_Exercise aim_:
Could you please return each line of the data that has the word "users"?

***

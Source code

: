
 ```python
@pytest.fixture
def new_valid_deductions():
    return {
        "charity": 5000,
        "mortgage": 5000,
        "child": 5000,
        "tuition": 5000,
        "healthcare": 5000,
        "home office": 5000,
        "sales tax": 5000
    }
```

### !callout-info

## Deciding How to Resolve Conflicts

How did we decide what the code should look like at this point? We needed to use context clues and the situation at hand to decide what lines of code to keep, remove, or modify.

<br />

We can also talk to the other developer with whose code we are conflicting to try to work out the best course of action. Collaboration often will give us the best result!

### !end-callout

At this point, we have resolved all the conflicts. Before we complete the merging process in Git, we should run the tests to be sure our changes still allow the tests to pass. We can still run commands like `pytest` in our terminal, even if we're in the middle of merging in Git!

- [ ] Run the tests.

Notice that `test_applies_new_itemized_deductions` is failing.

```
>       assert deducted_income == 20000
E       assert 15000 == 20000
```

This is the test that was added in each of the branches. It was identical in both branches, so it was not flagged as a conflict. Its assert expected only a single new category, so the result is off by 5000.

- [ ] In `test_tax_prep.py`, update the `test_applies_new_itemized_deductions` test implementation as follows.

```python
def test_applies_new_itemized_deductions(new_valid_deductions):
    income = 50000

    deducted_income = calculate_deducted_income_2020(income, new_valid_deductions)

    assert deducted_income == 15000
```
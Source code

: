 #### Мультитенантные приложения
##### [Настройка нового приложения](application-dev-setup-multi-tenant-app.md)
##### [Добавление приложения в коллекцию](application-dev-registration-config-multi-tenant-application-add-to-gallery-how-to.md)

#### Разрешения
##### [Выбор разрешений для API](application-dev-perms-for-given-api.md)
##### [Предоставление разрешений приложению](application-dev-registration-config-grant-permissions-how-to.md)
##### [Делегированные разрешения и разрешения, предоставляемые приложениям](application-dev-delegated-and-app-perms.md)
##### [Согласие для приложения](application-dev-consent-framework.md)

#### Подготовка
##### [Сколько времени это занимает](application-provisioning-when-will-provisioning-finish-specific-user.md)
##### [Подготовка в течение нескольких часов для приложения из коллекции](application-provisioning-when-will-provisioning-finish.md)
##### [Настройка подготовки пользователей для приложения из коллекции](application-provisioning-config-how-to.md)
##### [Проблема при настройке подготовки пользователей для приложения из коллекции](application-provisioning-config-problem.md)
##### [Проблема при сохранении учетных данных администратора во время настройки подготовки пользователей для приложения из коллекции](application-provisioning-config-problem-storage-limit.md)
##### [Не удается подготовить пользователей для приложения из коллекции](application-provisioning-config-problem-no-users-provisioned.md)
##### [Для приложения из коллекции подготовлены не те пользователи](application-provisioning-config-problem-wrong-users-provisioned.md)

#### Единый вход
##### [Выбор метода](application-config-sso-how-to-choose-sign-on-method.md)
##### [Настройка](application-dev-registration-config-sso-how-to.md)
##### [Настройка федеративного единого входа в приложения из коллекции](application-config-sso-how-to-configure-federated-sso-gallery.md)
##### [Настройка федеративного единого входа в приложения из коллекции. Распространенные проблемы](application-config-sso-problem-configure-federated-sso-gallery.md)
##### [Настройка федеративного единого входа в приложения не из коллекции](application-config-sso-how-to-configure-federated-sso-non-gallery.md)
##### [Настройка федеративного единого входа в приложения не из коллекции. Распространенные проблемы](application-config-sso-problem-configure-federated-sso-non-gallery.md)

***

_Task result_:
##### [Не удается подготовить пользователей для приложения из коллекции](application-provisioning-config-problem-no-users-provisioned.md)
##### [Для приложения из коллекции подготовлены не те пользователи](application-provisioning-config-problem-wrong-users-provisioned.md)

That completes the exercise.